Role of the World Bank’s International Development Association

The Monterrey Consensus, in addition to framing commitments for increased ODA, “codified” the call for development effectiveness. This call was reinforced in July 2002, when donors to the Bank’s International Development Association (IDA)—the world’s primary source of concessional (near-zero-interest) finance for development in the low-income countries—made replenishment contingent on the establishment of a results-based measurement system for IDA programs. IDA provides assistance to the world’s 82 poorest countries, 39 of which are in Africa. It is the single largest source of donor funds for basic social services in the poorest countries.

Donors agreed in March 2005 to a 14 th replenishment of IDA worth $33 million in new resources over three years. Now the 15 th replenishment of IDA is on the horizon, with donors expected to decide on contributions for the next three-year cycle by December 2007. IDA is at a watershed, in part because of debt relief contributions– IDA is providing $54 billion in debt reliefto poor countries: $18 billionunder the Heavily Indebted Poor Countries (HIPC) Initiative and $36 billion under the Multilateral Debt Relief Initiative (MDRI).This represents one third of IDA’s total resources and it lowers available credit reflows. Without additional resources, IDA would need to cut its financial support for poor countries currently benefiting from debt relief. For this reason, a generous replenishment of IDA is crucial.

Through its leadership on harmonization and alignment, IDA also leverages the assistance of other donors in support of country-owned programs and projects. These efforts are forging stronger partnerships between aid providers and recipient countries.

Given its unique capabilities and its track-record, IDA serves as a cornerstone of the international aid system in many poor countries. IDA’s platform ensures that aid is less fragmented, more predictable, and increasingly results-focused, which is fundamental to countries seeking to achieve the MDGs.

Harmonization, the Results Agenda and the Bank’s role

Central to the international community’s more unified approach is a concerted focus on development results.

The Third Roundtable on Managing for Development, held in Hanoi in February 2007 and involving the World Bank and a range of other donors, built on the findings of the 2004 Marrakech Second Roundtable on Better Measuring, Monitoring, and Managing for Development Results. The Hanoi meeting enabled delegations from selected developing countries to compare their experiences and to initiate a country action planning process, with targets for steps to be completed in advance of the Ghana High-Level Forum on Aid Effectiveness to be held in September 2008. The Hanoi Roundtable provided compelling evidence that country partners are eager to improve the effectiveness of development assistance and domestic resources by strengthening systems to enable information on expected and actual results to be used in decision making.

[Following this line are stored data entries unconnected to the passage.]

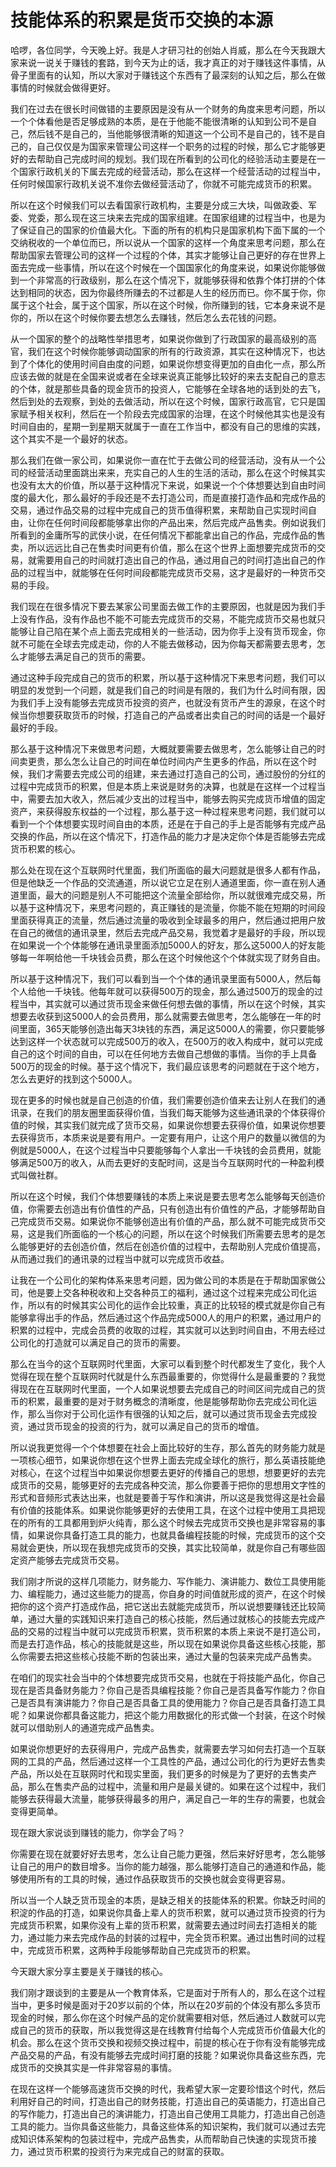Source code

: # 技能体系的积累是货币交换的本源

哈啰，各位同学，今天晚上好。我是人才研习社的创始人肖威，那么在今天我跟大家来说一说关于赚钱的套路，到今天为止的话，我才真正的对于赚钱这件事情，从骨子里面有的认知，所以大家对于赚钱这个东西有了最深刻的认知之后，那么在做事情的时候就会做得更好。

我们在过去在很长时间做错的主要原因是没有从一个财务的角度来思考问题，所以一个个体看他是否足够成熟的本质，是在于他能不能很清晰的认知到公司不是自己，然后钱不是自己的，当他能够很清晰的知道这一个公司不是自己的，钱不是自己的，自己仅仅是为国家来管理公司这样一个职务的过程的时候，那么它才能够更好的去帮助自己完成时间的规划。我们现在所看到的公司化的经验活动主要是在一个国家行政机关的下属去完成的经营活动，那么在这样一个经营活动的过程当中，任何时候国家行政机关说不准你去做经营活动了，你就不可能完成货币的积累。

所以在这个时候我们可以去看国家行政机构，主要是分成三大块，叫做政委、军委、党委，那么现在这三块来去完成的国家组建。在国家组建的过程当中，也是为了保证自己的国家的价值最大化。下面的所有的机构只是国家机构下面下属的一个交纳税收的一个单位而已，所以说从一个国家的这样一个角度来思考问题，那么在帮助国家去管理公司的这样一个过程的个体，其实才能够让自己更好的存在世界上面去完成一些事情，所以在这个时候在一个国国家化的角度来说，如果说你能够做到一个非常高的行政级别，那么在这个情况下，就能够获得和依靠个体打拼的个体达到相同的状态，因为你最终所赚去的不过都是人生的经历而已。你不属于你，你属于这个社会，属于这个国家，所以在这个时候，你所赚到的钱，它本身来说不是你的，所以在这个时候你要去想怎么去赚钱，然后怎么去花钱的问题。

从一个国家的整个的战略性举措思考，如果说你做到了行政国家的最高级别的高官，我们在这个时候你能够调动国家的所有的行政资源，其实在这种情况下，也达到了个体化的使用时间自由度的问题，如果说你想变得更加的自由化一点，那么所应该去做的就是在全国来说或者在全球来说真正能够比较好的来去支配自己的意志的个体，就是那些具备的现金货币的投资人，它能够在全球各地的话到处的去飞，然后到处的去观察，到处的去做活动，所以在这个时候，国家行政高官，它只是国家赋予相关权利，然后在一个阶段去完成国家的治理，在这个时候他其实也是没有时间自由的，星期一到星期天就属于一直在工作当中，都没有自己的思维的实践，这个其实不是一个最好的状态。

那么我们在做一家公司，如果说你一直在忙于去做公司的经营活动，没有从一个公司的经营活动里面跳出来来，充实自己的人生的生活的活动，那么在这个时候其实也没有太大的价值，所以基于这种情况下来说，如果说一个个体想要达到自由时间度的最大化，那么最好的手段还是不去打造公司，而是直接打造作品和完成作品的交易，通过作品交易的过程中完成自己的货币值得积累，来帮助自己实现时间自由，让你在任何时间段都能够拿出你的产品出来，然后完成产品售卖。例如说我们所看到的金庸所写的武侠小说，在任何情况下都能拿出自己的作品，完成作品的售卖，所以远远比自己在售卖时间更有价值，那么在这个世界上面想要完成货币的交易，就需要用自己的时间就打造出自己的作品，通过用自己的时间打造出自己的作品的过程当中，就能够在任何时间段都能完成货币交易，这才是最好的一种货币交易的手段。

我们现在在很多情况下要去某家公司里面去做工作的主要原因，也就是因为我们手上没有作品，没有作品也不能不可能去完成货币的交易，不能完成货币交易也就只能够让自己陷在某个点上面去完成相关的一些活动，因为你手上没有货币现金，你就不可能在全球去完成走动，你的人不能去做移动，因为你每天都需要去思考，怎么才能够去满足自己的货币的需要。

通过这种手段完成自己的货币的积累，所以基于这种情况下来思考问题，我们可以明显的发觉到一个问题，就是我们自己的时间是有限的，我们为什么时间有限，因为我们手上没有能够去完成货币投资的资产，也就没有货币产生的源泉，在这个时候当你想要获取货币的时候，打造自己的产品或者出卖自己的时间的话是一个最好最好的手段。

那么基于这种情况下来做思考问题，大概就要需要去做思考，怎么能够让自己的时间卖更贵，那么怎么让自己的时间在单位时间内产生更多的作品，所以在这个时候，我们才需要去完成公司的组建，来去通过打造自己的公司，通过股份的分红的过程中完成货币的积累，但是本质上来说是财务的决算，也就是在这样一个过程当中，需要去加大收入，然后减少支出的过程当中，能够去购买完成货币增值的固定资产，来获得股东权益的一个过程，那么基于这一种过程来思考问题，我们就可以看到一个个体想要实现时间自由的本质，还是在于自己的手上是否能够有完成产品交换的作品，所以在这个情况下，打造作品的能力才是决定你个体是否能够去完成货币积累的核心。

那么处在现在这个互联网时代里面，我们所面临的最大问题就是很多人都有作品，但是他缺乏一个作品的交流通道，所以说它立足在别人通道里面，你一直在别人通道里面，最大的问题是别人不可能把这个流量全部给你，所以就很难完成交易，所以基于这种情况下，来思考问题的，真正赚钱的是流量，你能不能在短期的时间段里面获得真正的流量，然后通过流量的吸收到全球最多的用户，然后通过把用户放在自己的微信的通讯录里，然后去完成产品交易，我觉着才是最好的手段，所以现在如果说一个个体能够在通讯录里面添加5000人的好友，那么这5000人的好友能够每一年啊给他一千块钱会员费，那么在这个时候他这个个体就实现了财务自由。

所以基于这种情况下，我们可以看到当一个个体的通讯录里面有5000人，然后每个人给他一千块钱。他每年就可以获得500万的现金，那么通过500万的现金的过程当中，其实就可以通过货币现金来做任何想去做的事情，所以在这个时候，其实想要去收获到这5000人的会员费用，那么就需要去做思考，怎么能够在一年的时间里面，365天能够创造出每天3块钱的东西，满足这5000人的需要，你只要能够达到这样一个状态就可以完成500万的收入，在500万的收入构成中，就可以完成自己的这个时间的自由，可以在任何地方去做自己想做的事情。当你的手上具备500万的现金的时候。基于这个情况下，我们最应该思考的问题就在于这个地方，怎么去更好的找到这个5000人。

现在更多的时候也就是自己创造的价值，我们需要创造价值来去让别人在我们的通讯录，在我们的朋友圈里面获得价值，当我们每天能够为这些通讯录的个体获得价值的时候，其实我们就完成了货币交易，如果说你想要去获得价值，如果说你想要去获得货币，本质来说是要有用户。一定要有用户，让这个用户的数量以微信的为例就是5000人，在这个过程当中只要能够每个人拿出一千块钱的会员费用，就能够满足500万的收入，从而去更好的支配时间，这是当今互联网时代的一种盈利模式叫做社群。

所以在这个时候，我们个体想要赚钱的本质上来说是要去思考怎么能够每天创造价值，你需要去创造出有价值性的产品，只有创造出有价值性的产品，才能够帮助自己完成货币交易。如果说你不能够创造出有价值的产品，那么就不可能完成货币交易，这是我们所面临的一个核心的问题，所以在这个时候我们所需要去思考的是怎么能够更好的去创造价值，然后在创造价值的过程中，去帮助别人完成价值提高，从而通过我们的通讯录的过程当中就可以完成货币收益。

让我在一个公司化的架构体系来思考问题，因为做公司的本质是在于帮助国家做公司，他是要上交各种税收和上交各种员工的福利，通过这个过程来完成公司化运作，所以有的时候其实公司化的运作会比较重，真正的比较轻的模式就是你自己有能够拿得出手的作品，然后通过这个作品完成5000人的用户的积累，通过用户的积累的过程中，完成会员费的收取的过程，其实就可以达到时间自由，不用去经过公司化的打造就可以满足自己的货币的需要。

那么在当今的这个互联网时代里面，大家可以看到整个时代都发生了变化，我个人觉得在现在整个互联网时代就是什么东西最重要的，你觉得什么是最重要的？我觉得现在在互联网时代里面，一个人如果说想要去完成自己的时间区间完成自己的货币的积累，最重要的是对于财务概念的清晰度，他是能够帮助你去完成公司化运作，那么当你对于公司化运作有很强的认知之后，就可以通过货币现金去完成投资，通过货币现金的投资的行为，就可以满足自己的货币的增值。

所以说我更觉得一个个体想要在社会上面比较好的生存，那么首先的财务能力就是一项核心细节，如果说你想在这个世界上面去完成全球化的旅行，那么英语技能绝对核心，在这个过程当中如果说你想要去更好的传播自己的思想，想要更好的去完成货币的交易，能够更好的去完成各种交流，那么你要善于把你的思想用文字性的形式和音频形式表达出来，也就是要善于写作和演讲，所以这是我觉得这是社会最有价值的技能体系。如果说你能够更好的去使用工具，在这个过程中使用工具把现在的所有的工具都用到炉火纯青，那么这个时候去完成货币交换也是非常容易的事情，如果说你具备打造工具的能力，也就具备编程技能的时候，完成货币的这个交易就会更快，所以现在我想完成货币的交换，其实比较简单，就是你自己有哪些固定资产能够去完成货币交易。

我们刚才所说的这样几项能力，财务能力、写作能力、演讲能力、数位工具使用能力、编程能力，通过这些能力的提高，你自身的时间值就形成的资产，在这个时候把你的这个资产打造成作品，把它送出去就能完成货币，所以说想要赚钱还比较简单，通过大量的实践知识来打造自己的核心技能，然后通过就核心的技能去完成产品的交易的过程当中就可以完成货币积累，货币积累的本质上来说不是打造公司，而是去打造作品，核心的技能就是这些，所以现在如果说你具备这些核心技能，那么你需要去把这些核心技能不断的包装出来，通过大量的包装来完成产品售卖。

在咱们的现实社会当中的个体想要完成货币交易，也就在于将技能产品化，你自己现在是否具备财务能力？你自己是否具编程技能？你自己是否具备写作能力？你自己是否具有演讲能力？你自己是否具备工具的使用能力？你自己是否具备打造工具呢？如果说你都具备这能力，把这个能力用数据化的形式做一个封装，在这个时候就可以借助别人的通道完成产品售卖。

如果说你想更好的去获得用户，完成产品售卖，就需要去学习如何去打造一个互联网的工具的产品，然后通过这样一个工具性的产品，通过公司化的行为更好去售卖产品，所以处在互联网时代和现实里面，我们更多的时候是为了更好的去售卖产品，那么在售卖产品的过程中，流量和用户是最关键的。如果在这个过程中，我们能够去获得最大流量，能够获得最多的用户，满足自己一年的生存的需要，也就会变得更简单。

现在跟大家说谈到赚钱的能力，你学会了吗？

你需要在现在就要好好去思考，怎么让自己能力更强，然后来好好思考，怎么能够让自己的用户的数目增多。当你的能力越强，那么能够打造自己的通道和作品，能够使用所有的工具的时候，通过作品获取货币的交换也就会变得更容易。

所以当一个人缺乏货币现金的本质，是缺乏相关的技能体系的积累。你缺乏时间的积淀的作品的打造，如果说你具备上辈人的货币积累，就可以通过货币投资的行为完成货币积累，如果你没有上辈的货币积累，就需要去通过时间去打造相关的能力，通过能力来去完成作品的封装的过程中，完全货币积累。通过出售时间的过程中，完成货币积累，这两种手段能够帮助自己完成货币的积累。

今天跟大家分享主要是关于赚钱的核心。

我们刚才跟谈到的主要是从一个教育体系，它是面对于所有人的，那么在这个过程当中，更多时候是面对于20岁以前的个体，所以在20岁前的个体没有那么多货币现金的时候，那么你在这个时候产品的定价就需要相对低，然后通过人数就可以完成自己的货币的获取，所以我觉得这是在线教育付给每个人完成货币价值最大化的机会。那么在这个货币交换和视频交换过程中，前提的核心在于你有没有能够完成产品交易的产品，有没有能够去完成时间打磨的技能？如果说你具备这些东西，完成货币的交换其实是一件非常容易的事情。

在现在这样一个能够高速货币交换的时代，我希望大家一定要珍惜这个时代，然后利用好自己的时间，打造出自己的财务技能，打造出自己的英语能力，打造出自己的写作能力，打造出自己的演讲能力，打造出自己使用工具能力，打造出自己创造工具的能力。当你具备这些能力，具备这些体系的知识架构，我们就可以通过去完成知识体系架构的包装过程中，完成产品售卖，从而帮助自己快速的实现货币接力，通过货币积累的投资行为来完成自己的财富的获取。
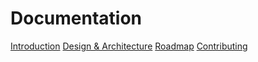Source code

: <!--
SPDX-FileCopyrightText: 2025 Carson Henrich <carson03henrich@gmail.com>

SPDX-License-Identifier: AGPL-3.0-or-later
-->

<!-- TODO Fill out this Table of Contents -->

# Documentation

[Introduction](README.md)
[Design & Architecture](./ARCHITECTURE.md)
[Roadmap](./ROADMAP.md)
[Contributing](./CONTRIBUTING.md)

The inter-agency Common Performance Assessment System, or COMPAS initiative is developing common systems that all multilateral development banks can use to monitor their results orientation. Its 2006 report found that: efforts to implement country strategies are still weak in some cases; that performance based grants are on the rise; that efforts to apply operational lessons of experience are not systematic enough and that multilateral development banks are starting to link salary increases of staff to the accomplishment of agreed objectives.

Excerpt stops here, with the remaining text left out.